Give back the line in the listing below that contains "## Notebook Environment" and all remaining lines, retyped exactly, through the last line.

START DATA EXTRACTS

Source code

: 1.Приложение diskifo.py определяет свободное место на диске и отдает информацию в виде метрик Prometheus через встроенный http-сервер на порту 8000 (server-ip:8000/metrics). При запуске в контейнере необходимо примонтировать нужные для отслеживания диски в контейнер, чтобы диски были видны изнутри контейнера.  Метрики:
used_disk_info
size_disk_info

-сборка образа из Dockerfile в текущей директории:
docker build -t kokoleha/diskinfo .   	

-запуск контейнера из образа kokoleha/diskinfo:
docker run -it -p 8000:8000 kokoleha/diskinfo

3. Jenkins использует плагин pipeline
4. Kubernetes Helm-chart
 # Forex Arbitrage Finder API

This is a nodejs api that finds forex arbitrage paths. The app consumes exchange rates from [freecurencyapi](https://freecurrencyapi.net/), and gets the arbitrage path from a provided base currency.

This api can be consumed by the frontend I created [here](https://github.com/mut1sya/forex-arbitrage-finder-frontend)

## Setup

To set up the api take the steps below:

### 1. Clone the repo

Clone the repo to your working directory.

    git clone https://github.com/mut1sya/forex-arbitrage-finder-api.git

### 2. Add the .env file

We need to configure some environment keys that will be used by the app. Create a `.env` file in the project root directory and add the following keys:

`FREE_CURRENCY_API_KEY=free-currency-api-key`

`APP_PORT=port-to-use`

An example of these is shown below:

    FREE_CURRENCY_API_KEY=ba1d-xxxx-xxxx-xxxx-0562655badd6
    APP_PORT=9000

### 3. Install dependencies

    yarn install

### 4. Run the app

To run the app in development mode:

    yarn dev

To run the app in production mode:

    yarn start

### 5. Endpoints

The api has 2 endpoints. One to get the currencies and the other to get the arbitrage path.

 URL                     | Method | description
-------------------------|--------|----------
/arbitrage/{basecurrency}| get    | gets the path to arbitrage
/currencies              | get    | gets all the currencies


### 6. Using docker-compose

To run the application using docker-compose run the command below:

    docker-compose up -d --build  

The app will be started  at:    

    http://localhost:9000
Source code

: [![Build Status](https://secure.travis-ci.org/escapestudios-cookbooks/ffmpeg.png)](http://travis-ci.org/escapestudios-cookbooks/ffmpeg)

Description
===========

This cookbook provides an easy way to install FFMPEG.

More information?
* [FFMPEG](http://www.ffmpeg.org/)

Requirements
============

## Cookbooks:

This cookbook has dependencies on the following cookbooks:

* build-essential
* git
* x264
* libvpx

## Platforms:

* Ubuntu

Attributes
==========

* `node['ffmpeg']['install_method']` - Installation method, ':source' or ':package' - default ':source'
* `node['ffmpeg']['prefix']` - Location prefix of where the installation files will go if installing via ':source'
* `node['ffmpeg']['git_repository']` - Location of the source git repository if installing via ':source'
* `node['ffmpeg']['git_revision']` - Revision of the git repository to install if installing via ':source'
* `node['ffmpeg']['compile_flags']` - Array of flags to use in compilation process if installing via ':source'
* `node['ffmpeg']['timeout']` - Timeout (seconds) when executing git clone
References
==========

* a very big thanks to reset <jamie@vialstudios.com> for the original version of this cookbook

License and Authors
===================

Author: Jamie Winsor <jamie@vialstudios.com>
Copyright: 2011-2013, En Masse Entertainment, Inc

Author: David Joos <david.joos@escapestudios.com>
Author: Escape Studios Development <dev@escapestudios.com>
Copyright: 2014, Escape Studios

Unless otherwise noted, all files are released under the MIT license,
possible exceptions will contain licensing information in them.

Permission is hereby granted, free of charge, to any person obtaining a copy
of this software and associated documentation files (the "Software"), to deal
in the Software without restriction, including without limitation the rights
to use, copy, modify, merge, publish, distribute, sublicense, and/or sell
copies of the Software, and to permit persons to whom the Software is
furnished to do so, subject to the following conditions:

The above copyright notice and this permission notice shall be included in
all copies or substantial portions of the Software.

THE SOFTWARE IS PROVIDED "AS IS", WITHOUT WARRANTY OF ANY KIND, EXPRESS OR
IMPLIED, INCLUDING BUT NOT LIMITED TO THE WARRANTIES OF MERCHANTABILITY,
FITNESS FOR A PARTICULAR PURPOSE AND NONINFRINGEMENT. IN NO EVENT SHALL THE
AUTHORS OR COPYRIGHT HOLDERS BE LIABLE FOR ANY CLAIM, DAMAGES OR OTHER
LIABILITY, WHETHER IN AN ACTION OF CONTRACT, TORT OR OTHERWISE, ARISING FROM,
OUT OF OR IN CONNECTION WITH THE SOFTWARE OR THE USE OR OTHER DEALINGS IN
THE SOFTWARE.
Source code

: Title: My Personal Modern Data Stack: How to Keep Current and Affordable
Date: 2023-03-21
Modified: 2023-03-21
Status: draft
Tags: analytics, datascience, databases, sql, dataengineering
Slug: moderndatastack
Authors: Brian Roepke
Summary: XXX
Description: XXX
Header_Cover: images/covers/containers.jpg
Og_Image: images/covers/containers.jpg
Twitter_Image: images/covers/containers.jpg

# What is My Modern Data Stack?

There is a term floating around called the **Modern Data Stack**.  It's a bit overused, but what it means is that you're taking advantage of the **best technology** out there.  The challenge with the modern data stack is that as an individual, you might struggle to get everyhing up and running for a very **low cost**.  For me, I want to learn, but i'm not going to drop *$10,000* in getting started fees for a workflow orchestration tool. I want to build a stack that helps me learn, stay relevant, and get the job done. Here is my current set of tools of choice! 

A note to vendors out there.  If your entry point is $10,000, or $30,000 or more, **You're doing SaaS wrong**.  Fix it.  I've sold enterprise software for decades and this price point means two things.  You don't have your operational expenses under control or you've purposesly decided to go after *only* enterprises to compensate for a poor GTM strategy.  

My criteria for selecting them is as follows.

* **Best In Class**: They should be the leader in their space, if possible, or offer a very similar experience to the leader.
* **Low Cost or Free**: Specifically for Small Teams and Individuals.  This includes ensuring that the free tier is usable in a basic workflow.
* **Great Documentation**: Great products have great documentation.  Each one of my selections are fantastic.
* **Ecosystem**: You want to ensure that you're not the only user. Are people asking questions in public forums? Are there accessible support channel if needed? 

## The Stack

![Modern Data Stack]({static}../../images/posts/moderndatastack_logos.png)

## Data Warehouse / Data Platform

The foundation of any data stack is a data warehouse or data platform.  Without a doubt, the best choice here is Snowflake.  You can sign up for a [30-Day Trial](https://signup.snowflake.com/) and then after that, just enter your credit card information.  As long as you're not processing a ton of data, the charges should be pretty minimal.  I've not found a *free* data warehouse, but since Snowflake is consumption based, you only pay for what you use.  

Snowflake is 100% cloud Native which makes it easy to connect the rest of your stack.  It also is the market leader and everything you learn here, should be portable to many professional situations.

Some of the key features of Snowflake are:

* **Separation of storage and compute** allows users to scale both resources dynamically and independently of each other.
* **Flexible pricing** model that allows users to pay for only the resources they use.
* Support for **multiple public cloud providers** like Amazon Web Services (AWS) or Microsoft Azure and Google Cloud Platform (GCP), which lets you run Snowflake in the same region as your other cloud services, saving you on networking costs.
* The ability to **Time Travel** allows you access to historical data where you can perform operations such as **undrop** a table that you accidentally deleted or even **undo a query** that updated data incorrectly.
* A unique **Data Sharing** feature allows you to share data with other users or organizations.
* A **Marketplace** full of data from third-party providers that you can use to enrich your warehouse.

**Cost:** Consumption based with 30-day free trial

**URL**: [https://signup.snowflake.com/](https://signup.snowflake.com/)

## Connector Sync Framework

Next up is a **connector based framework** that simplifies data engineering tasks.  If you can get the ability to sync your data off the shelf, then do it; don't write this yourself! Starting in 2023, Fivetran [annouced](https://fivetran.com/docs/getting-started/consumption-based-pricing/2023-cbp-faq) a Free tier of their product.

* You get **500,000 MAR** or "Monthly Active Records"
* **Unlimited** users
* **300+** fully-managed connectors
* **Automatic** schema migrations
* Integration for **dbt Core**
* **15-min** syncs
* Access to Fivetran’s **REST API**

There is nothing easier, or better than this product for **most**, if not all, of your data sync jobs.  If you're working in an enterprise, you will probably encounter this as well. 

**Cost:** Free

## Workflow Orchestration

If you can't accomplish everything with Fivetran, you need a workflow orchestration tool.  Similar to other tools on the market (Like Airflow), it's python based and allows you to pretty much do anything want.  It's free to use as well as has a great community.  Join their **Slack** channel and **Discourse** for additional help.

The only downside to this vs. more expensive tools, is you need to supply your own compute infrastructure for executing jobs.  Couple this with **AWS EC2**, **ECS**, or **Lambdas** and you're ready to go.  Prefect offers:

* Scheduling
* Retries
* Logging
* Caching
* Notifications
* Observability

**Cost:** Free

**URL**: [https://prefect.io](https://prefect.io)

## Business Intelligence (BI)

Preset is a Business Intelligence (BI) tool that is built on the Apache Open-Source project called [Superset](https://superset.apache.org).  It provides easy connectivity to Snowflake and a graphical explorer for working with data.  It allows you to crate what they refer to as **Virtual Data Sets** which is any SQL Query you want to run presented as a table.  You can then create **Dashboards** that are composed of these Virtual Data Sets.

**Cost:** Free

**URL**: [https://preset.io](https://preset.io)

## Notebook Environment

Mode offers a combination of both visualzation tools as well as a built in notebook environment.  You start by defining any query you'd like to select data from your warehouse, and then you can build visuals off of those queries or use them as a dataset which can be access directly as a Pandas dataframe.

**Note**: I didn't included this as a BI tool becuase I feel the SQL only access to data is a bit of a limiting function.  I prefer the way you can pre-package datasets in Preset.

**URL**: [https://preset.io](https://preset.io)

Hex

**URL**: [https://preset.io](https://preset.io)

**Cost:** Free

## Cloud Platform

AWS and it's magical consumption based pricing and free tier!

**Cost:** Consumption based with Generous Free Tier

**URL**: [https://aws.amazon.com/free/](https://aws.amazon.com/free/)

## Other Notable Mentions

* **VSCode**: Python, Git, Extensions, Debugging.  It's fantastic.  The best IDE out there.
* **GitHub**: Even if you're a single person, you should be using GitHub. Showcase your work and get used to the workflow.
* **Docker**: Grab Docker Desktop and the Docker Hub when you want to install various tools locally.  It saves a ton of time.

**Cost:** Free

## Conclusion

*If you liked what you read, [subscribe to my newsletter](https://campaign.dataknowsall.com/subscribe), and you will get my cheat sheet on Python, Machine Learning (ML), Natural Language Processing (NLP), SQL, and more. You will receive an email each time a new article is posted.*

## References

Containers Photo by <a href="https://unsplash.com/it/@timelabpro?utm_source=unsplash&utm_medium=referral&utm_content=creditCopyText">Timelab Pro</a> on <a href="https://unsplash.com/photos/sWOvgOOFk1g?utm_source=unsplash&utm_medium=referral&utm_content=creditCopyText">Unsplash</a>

END DATA EXTRACTS

▸ **WRITTEN REPLY**
## Notebook Environment

Mode offers a combination of both visualzation tools as well as a built in notebook environment.  You start by defining any query you'd like to select data from your warehouse, and then you can build visuals off of those queries or use them as a dataset which can be access directly as a Pandas dataframe.

**Note**: I didn't included this as a BI tool becuase I feel the SQL only access to data is a bit of a limiting function.  I prefer the way you can pre-package datasets in Preset.

**URL**: [https://preset.io](https://preset.io)

Hex

**URL**: [https://preset.io](https://preset.io)

**Cost:** Free

## Cloud Platform

AWS and it's magical consumption based pricing and free tier!

**Cost:** Consumption based with Generous Free Tier

**URL**: [https://aws.amazon.com/free/](https://aws.amazon.com/free/)

## Other Notable Mentions

* **VSCode**: Python, Git, Extensions, Debugging.  It's fantastic.  The best IDE out there.
* **GitHub**: Even if you're a single person, you should be using GitHub. Showcase your work and get used to the workflow.
* **Docker**: Grab Docker Desktop and the Docker Hub when you want to install various tools locally.  It saves a ton of time.

**Cost:** Free

## Conclusion

*If you liked what you read, [subscribe to my newsletter](https://campaign.dataknowsall.com/subscribe), and you will get my cheat sheet on Python, Machine Learning (ML), Natural Language Processing (NLP), SQL, and more. You will receive an email each time a new article is posted.*

## References

Containers Photo by <a href="https://unsplash.com/it/@timelabpro?utm_source=unsplash&utm_medium=referral&utm_content=creditCopyText">Timelab Pro</a> on <a href="https://unsplash.com/photos/sWOvgOOFk1g?utm_source=unsplash&utm_medium=referral&utm_content=creditCopyText">Unsplash</a>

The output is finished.